NASA’s Jet Propulsion Laboratory is interested in finding enterprise uses for consumer “toys”, using them to monitor firewall traffic, manage internal jargon and control model space environments.
IT Chief Technology Officer (CTO) Tom Soderstrom told the recent Red Hat Summit 2016 that he sometimes calls himself “chief toy officer”.
“I wear that badge proudly,” he said.
“I call myself the toy officer because today’s toy is tomorrow’s tool, but we don’t know which toy is tomorrow’s tool so we’ve got to experiment.”
Soderstrom has come up with a strategy to decide which toys to try to bring into the enterprise – one he calls E4 –“engage and enable everyone and everything”.
Although that tends to point towards an Internet of Things (IoT) strategy, Soderstrom believes IoT is only one “toy” that will become an enterprise tool in the future.
“[Rather] it’s the combination of existing technologies that is creating new opportunities,” he said.
“So what we need to do is experiment with all of these things – analytics, IoT, clouds, collaboration, [and] how we work.
“If people care when we show it [to them], then we keep doing it.
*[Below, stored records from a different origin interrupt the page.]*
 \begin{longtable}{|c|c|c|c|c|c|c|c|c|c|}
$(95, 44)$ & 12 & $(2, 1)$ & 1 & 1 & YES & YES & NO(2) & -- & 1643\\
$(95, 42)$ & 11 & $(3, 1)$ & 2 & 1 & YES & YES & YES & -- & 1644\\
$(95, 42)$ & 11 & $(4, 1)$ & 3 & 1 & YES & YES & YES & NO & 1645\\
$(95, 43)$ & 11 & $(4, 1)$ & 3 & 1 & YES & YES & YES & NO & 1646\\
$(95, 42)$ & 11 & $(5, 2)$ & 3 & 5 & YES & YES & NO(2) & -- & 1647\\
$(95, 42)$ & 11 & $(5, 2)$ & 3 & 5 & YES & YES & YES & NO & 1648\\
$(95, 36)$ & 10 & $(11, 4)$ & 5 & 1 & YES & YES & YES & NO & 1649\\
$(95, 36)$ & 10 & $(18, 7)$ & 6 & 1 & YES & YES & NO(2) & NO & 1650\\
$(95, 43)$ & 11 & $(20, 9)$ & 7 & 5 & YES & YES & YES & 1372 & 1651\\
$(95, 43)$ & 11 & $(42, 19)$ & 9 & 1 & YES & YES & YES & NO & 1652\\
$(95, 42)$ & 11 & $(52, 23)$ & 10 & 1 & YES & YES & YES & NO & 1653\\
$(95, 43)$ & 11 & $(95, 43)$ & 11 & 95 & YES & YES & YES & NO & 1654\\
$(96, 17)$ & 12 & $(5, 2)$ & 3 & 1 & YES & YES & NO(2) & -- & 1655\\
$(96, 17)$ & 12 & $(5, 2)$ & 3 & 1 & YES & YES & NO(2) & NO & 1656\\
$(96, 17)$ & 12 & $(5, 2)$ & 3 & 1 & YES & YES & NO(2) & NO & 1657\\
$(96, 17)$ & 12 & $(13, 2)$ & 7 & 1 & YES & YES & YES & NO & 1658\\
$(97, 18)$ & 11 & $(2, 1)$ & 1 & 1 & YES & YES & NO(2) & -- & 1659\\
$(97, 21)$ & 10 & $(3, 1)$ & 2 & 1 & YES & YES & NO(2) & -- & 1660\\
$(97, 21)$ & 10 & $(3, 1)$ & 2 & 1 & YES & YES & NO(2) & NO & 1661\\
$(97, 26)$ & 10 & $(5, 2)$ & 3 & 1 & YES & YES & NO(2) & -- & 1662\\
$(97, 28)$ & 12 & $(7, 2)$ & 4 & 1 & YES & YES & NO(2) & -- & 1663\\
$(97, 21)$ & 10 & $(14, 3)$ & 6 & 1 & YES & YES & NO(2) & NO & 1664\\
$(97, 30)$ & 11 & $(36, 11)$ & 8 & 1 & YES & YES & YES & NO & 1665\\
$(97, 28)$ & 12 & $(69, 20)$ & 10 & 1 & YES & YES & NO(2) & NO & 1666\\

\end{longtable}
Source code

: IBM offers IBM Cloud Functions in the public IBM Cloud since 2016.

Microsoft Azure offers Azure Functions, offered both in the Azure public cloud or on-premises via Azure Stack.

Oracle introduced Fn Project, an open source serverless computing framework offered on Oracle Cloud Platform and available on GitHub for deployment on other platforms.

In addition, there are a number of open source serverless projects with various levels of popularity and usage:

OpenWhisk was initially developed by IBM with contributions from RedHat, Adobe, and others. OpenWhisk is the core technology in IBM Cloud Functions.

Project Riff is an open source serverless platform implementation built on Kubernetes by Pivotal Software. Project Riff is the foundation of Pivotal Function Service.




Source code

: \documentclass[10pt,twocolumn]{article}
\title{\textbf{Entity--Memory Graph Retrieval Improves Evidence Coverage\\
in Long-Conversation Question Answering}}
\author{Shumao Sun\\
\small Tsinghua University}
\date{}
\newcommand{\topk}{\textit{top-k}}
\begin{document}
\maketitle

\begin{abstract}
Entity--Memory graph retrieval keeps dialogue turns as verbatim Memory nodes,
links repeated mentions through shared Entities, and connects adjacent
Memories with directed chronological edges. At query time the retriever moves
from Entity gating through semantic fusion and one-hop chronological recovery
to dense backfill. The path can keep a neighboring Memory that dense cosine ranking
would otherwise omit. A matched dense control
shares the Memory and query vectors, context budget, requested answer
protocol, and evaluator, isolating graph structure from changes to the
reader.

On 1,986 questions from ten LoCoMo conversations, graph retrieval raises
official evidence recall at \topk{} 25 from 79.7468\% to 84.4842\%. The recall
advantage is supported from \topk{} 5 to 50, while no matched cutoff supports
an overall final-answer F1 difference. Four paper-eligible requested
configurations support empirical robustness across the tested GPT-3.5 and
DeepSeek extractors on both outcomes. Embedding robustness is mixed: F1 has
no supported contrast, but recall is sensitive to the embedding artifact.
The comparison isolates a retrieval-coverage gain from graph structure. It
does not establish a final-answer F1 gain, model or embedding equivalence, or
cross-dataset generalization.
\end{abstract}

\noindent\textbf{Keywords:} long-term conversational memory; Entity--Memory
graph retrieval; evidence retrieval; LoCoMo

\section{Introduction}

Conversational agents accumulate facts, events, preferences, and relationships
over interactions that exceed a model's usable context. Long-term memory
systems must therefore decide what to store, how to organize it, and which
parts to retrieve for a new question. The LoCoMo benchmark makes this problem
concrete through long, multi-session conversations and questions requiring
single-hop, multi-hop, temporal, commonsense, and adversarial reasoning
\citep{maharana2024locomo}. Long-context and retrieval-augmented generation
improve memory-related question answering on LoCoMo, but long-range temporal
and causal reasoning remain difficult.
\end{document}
If they don’t then we drop it.”
The experiments have already begun.
One experiment involves teaching an Amazon Echo “JPL-speak”.
“We have over 4000 acronyms in there - you can just ask it [for the meaning of one],” Soderstrom said.
He said he hoped that by becoming an early enterprise adopter of the Echo that JPL might “influence the industry to build [the technology out] in a way we can use it.”
Soderstrom also showed off early internal uses for Intel’s RealSense 3D camera technology, such as to enable people to work with computer models of a solar system.
“This is very inexpensive consumer technology,” he said.
In addition, Soderstrom showed how JPL’s security team were using smart light bulbs to monitor their firewall.
The bulbs are connected to a management portal for firewall data, and they change colour depending on the amount of traffic being blocked or let in through the firewall.
The colour changes provide a kind of “situational awareness” of changes in traffic in and out of JPL, even if the security team are working on other things: problems can be recognised by subtle changes in room lighting.
This is a similar idea to that explored by futurist Ben Hammersley in colour-coding his own personal computer systems.
One thing that is attractive to Soderstrom in converting toys to tools is that it speeds the kind of innovation he can bring to JPL’s environment.
“What’s coming now is that in the consumer space lots of innovations are happening all the time – iPhones, smart watches, Android – and what we really want is to put them in an enterprise and use them.
“If we can give the scientists and engineers that put rovers on Mars better tools quicker and see the disruptions coming they will be even more productive and it will help humanity,” he said.